• _Directions_
Check every line of the records below for the string "muốn", then report only how many lines have it.

-- Information follows --

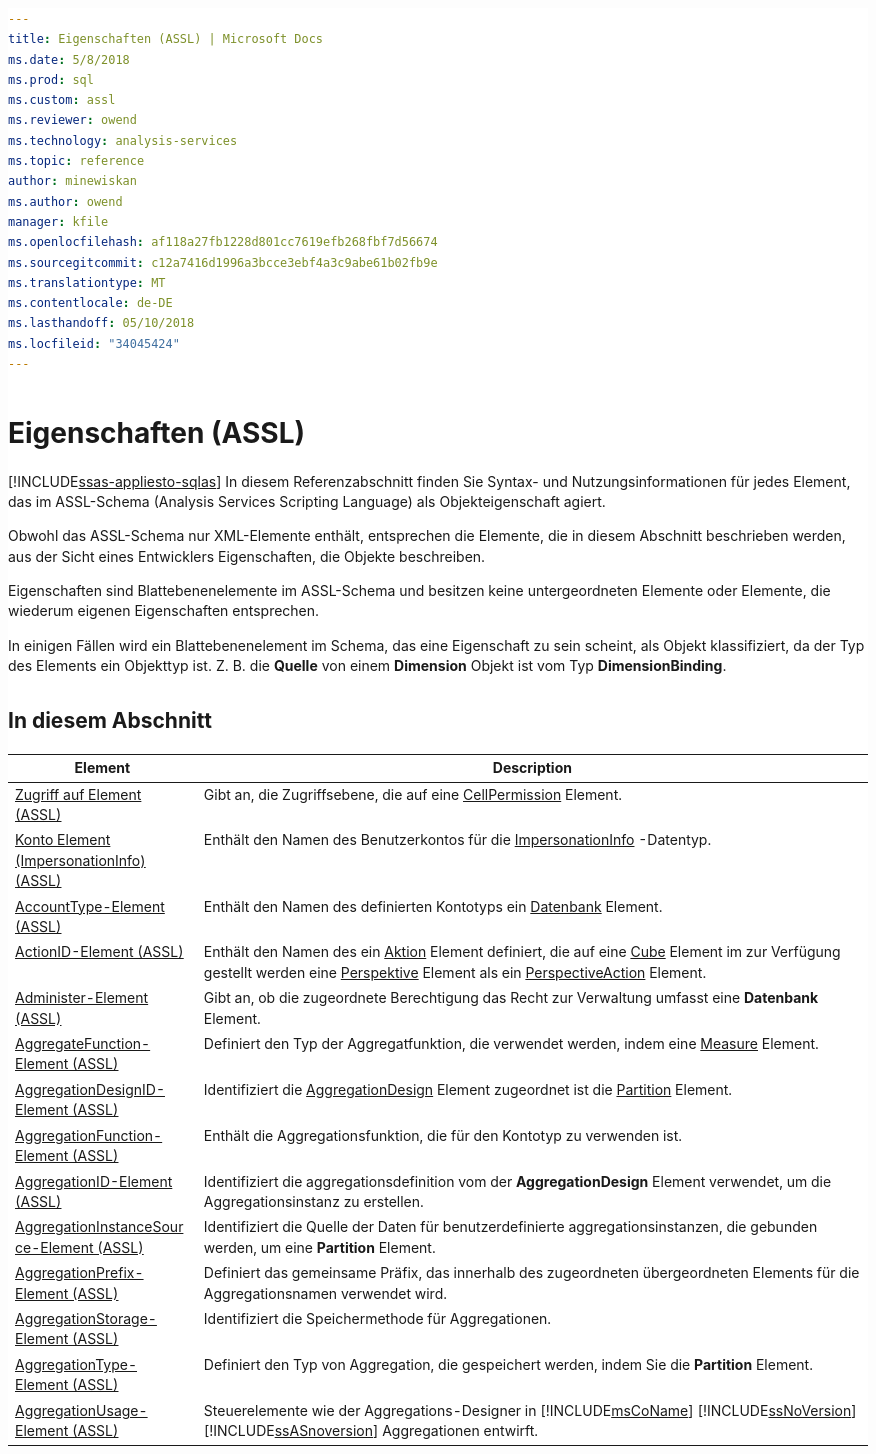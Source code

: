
 ```yaml
---
title: Eigenschaften (ASSL) | Microsoft Docs
ms.date: 5/8/2018
ms.prod: sql
ms.custom: assl
ms.reviewer: owend
ms.technology: analysis-services
ms.topic: reference
author: minewiskan
ms.author: owend
manager: kfile
ms.openlocfilehash: af118a27fb1228d801cc7619efb268fbf7d56674
ms.sourcegitcommit: c12a7416d1996a3bcce3ebf4a3c9abe61b02fb9e
ms.translationtype: MT
ms.contentlocale: de-DE
ms.lasthandoff: 05/10/2018
ms.locfileid: "34045424"
---
```

# <a name="properties-assl"></a>Eigenschaften (ASSL)
[!INCLUDE[ssas-appliesto-sqlas](../../../includes/ssas-appliesto-sqlas.md)]
  In diesem Referenzabschnitt finden Sie Syntax- und Nutzungsinformationen für jedes Element, das im ASSL-Schema (Analysis Services Scripting Language) als Objekteigenschaft agiert.  
  
 Obwohl das ASSL-Schema nur XML-Elemente enthält, entsprechen die Elemente, die in diesem Abschnitt beschrieben werden, aus der Sicht eines Entwicklers Eigenschaften, die Objekte beschreiben.  
  
 Eigenschaften sind Blattebenenelemente im ASSL-Schema und besitzen keine untergeordneten Elemente oder Elemente, die wiederum eigenen Eigenschaften entsprechen.  
  
 In einigen Fällen wird ein Blattebenenelement im Schema, das eine Eigenschaft zu sein scheint, als Objekt klassifiziert, da der Typ des Elements ein Objekttyp ist. Z. B. die **Quelle** von einem **Dimension** Objekt ist vom Typ **DimensionBinding**.  
  
## <a name="in-this-section"></a>In diesem Abschnitt  
  
|Element|Description|  
|-------------|-----------------|  
|[Zugriff auf Element &#40;ASSL&#41;](../../../analysis-services/scripting/properties/access-element-assl.md)|Gibt an, die Zugriffsebene, die auf eine [CellPermission](../../../analysis-services/scripting/objects/cellpermission-element-assl.md) Element.|  
|[Konto Element &#40;ImpersonationInfo&#41; &#40;ASSL&#41;](../../../analysis-services/scripting/properties/account-element-impersonationinfo-assl.md)|Enthält den Namen des Benutzerkontos für die [ImpersonationInfo](../../../analysis-services/scripting/data-type/impersonationinfo-data-type-assl.md) -Datentyp.|  
|[AccountType-Element &#40;ASSL&#41;](../../../analysis-services/scripting/properties/accounttype-element-assl.md)|Enthält den Namen des definierten Kontotyps ein [Datenbank](../../../analysis-services/scripting/objects/database-element-assl.md) Element.|  
|[ActionID-Element &#40;ASSL&#41;](../../../analysis-services/scripting/properties/actionid-element-assl.md)|Enthält den Namen des ein [Aktion](../../../analysis-services/scripting/objects/action-element-assl.md) Element definiert, die auf eine [Cube](../../../analysis-services/scripting/objects/cube-element-assl.md) Element im zur Verfügung gestellt werden eine [Perspektive](../../../analysis-services/scripting/objects/perspective-element-assl.md) Element als ein [PerspectiveAction](../../../analysis-services/scripting/data-type/perspectiveaction-data-type-assl.md) Element.|  
|[Administer-Element &#40;ASSL&#41;](../../../analysis-services/scripting/properties/administer-element-assl.md)|Gibt an, ob die zugeordnete Berechtigung das Recht zur Verwaltung umfasst eine **Datenbank** Element.|  
|[AggregateFunction-Element &#40;ASSL&#41;](../../../analysis-services/scripting/properties/aggregatefunction-element-assl.md)|Definiert den Typ der Aggregatfunktion, die verwendet werden, indem eine [Measure](../../../analysis-services/scripting/objects/measure-element-assl.md) Element.|  
|[AggregationDesignID-Element &#40;ASSL&#41;](../../../analysis-services/scripting/properties/aggregationdesignid-element-assl.md)|Identifiziert die [AggregationDesign](../../../analysis-services/scripting/objects/aggregationdesign-element-assl.md) Element zugeordnet ist die [Partition](../../../analysis-services/scripting/objects/partition-element-assl.md) Element.|  
|[AggregationFunction-Element &#40;ASSL&#41;](../../../analysis-services/scripting/properties/aggregationfunction-element-assl.md)|Enthält die Aggregationsfunktion, die für den Kontotyp zu verwenden ist.|  
|[AggregationID-Element &#40;ASSL&#41;](../../../analysis-services/scripting/properties/aggregationid-element-assl.md)|Identifiziert die aggregationsdefinition vom der **AggregationDesign** Element verwendet, um die Aggregationsinstanz zu erstellen.|  
|[AggregationInstanceSource-Element &#40;ASSL&#41;](../../../analysis-services/scripting/properties/aggregationinstancesource-element-assl.md)|Identifiziert die Quelle der Daten für benutzerdefinierte aggregationsinstanzen, die gebunden werden, um eine **Partition** Element.|  
|[AggregationPrefix-Element &#40;ASSL&#41;](../../../analysis-services/scripting/properties/aggregationprefix-element-assl.md)|Definiert das gemeinsame Präfix, das innerhalb des zugeordneten übergeordneten Elements für die Aggregationsnamen verwendet wird.|  
|[AggregationStorage-Element &#40;ASSL&#41;](../../../analysis-services/scripting/properties/aggregationstorage-element-assl.md)|Identifiziert die Speichermethode für Aggregationen.|  
|[AggregationType-Element &#40;ASSL&#41;](../../../analysis-services/scripting/properties/aggregationtype-element-assl.md)|Definiert den Typ von Aggregation, die gespeichert werden, indem Sie die **Partition** Element.|  
|[AggregationUsage-Element &#40;ASSL&#41;](../../../analysis-services/scripting/properties/aggregationusage-element-assl.md)|Steuerelemente wie der Aggregations-Designer in [!INCLUDE[msCoName](../../../includes/msconame-md.md)] [!INCLUDE[ssNoVersion](../../../includes/ssnoversion-md.md)] [!INCLUDE[ssASnoversion](../../../includes/ssasnoversion-md.md)] Aggregationen entwirft.|  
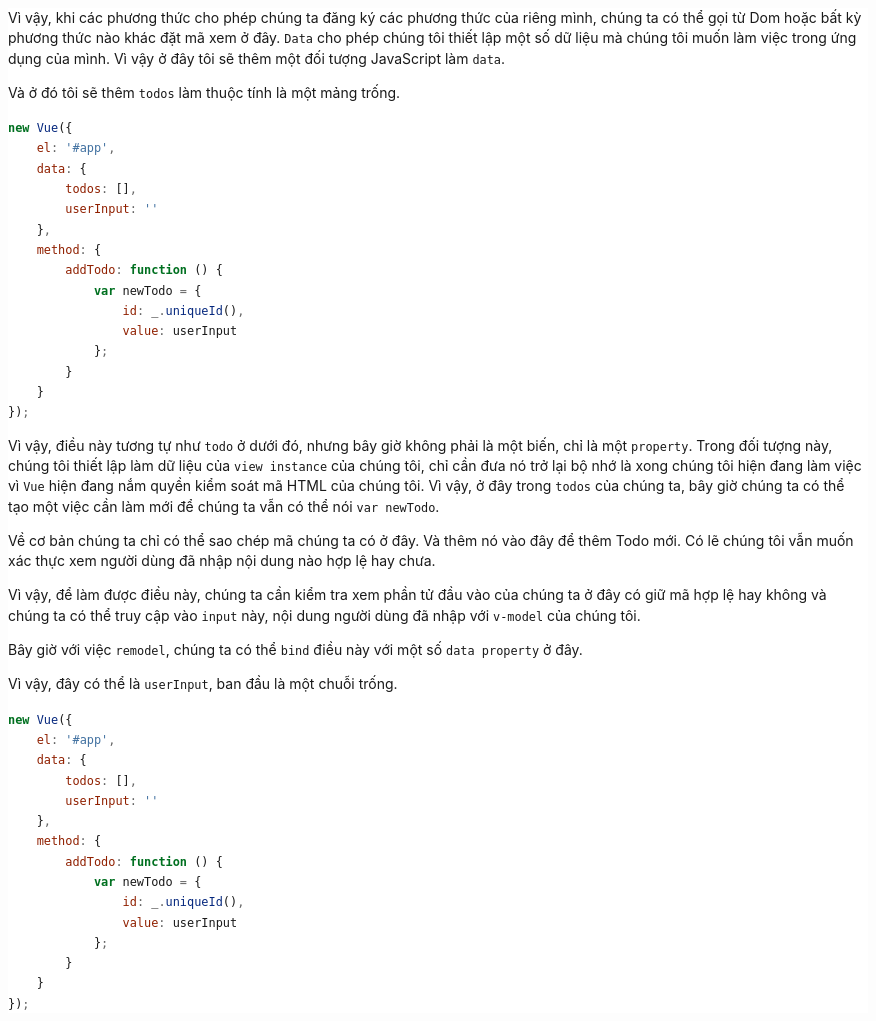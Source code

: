 Vì vậy, khi các phương thức cho phép chúng ta đăng ký các phương thức của riêng mình, chúng ta có thể gọi từ Dom hoặc
bất kỳ phương thức nào khác đặt mã xem ở đây. `Data` cho phép chúng tôi thiết lập một số dữ liệu mà chúng tôi muốn làm
việc trong ứng dụng của mình. Vì vậy ở đây tôi sẽ thêm một đối tượng JavaScript làm `data`.

Và ở đó tôi sẽ thêm `todos` làm thuộc tính là một mảng trống.

```javascript
new Vue({
    el: '#app',
    data: {
        todos: [],
        userInput: ''
    },
    method: {
        addTodo: function () {
            var newTodo = {
                id: _.uniqueId(),
                value: userInput
            };
        }
    }
});
```

Vì vậy, điều này tương tự như `todo` ở dưới đó, nhưng bây giờ không phải là một biến, chỉ là một `property`. Trong đối
tượng này, chúng tôi thiết lập làm dữ liệu của `view instance` của chúng tôi, chỉ cần đưa nó trở lại bộ nhớ là xong
chúng tôi hiện đang làm việc vì `Vue` hiện đang nắm quyền kiểm soát mã HTML của chúng tôi.
Vì vậy, ở đây trong `todos` của chúng ta, bây giờ chúng ta có thể tạo một việc cần làm mới để chúng ta vẫn có thể
nói `var newTodo`.

Về cơ bản chúng ta chỉ có thể sao chép mã chúng ta có ở đây. Và thêm nó vào đây để thêm Todo mới. Có lẽ chúng tôi vẫn
muốn xác thực xem người dùng đã nhập nội dung nào hợp lệ hay chưa.

Vì vậy, để làm được điều này, chúng ta cần kiểm tra xem phần tử đầu vào của chúng ta ở đây có giữ mã hợp lệ hay không và
chúng ta có thể truy cập vào `input` này, nội dung người dùng đã nhập với `v-model` của chúng tôi.

Bây giờ với việc `remodel`, chúng ta có thể `bind` điều này với một số `data property` ở đây.

Vì vậy, đây có thể là `userInput`, ban đầu là một chuỗi trống.

```javascript
new Vue({
    el: '#app',
    data: {
        todos: [],
        userInput: ''
    },
    method: {
        addTodo: function () {
            var newTodo = {
                id: _.uniqueId(),
                value: userInput
            };
        }
    }
});
```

-- Information concluded --

• _Reply_
2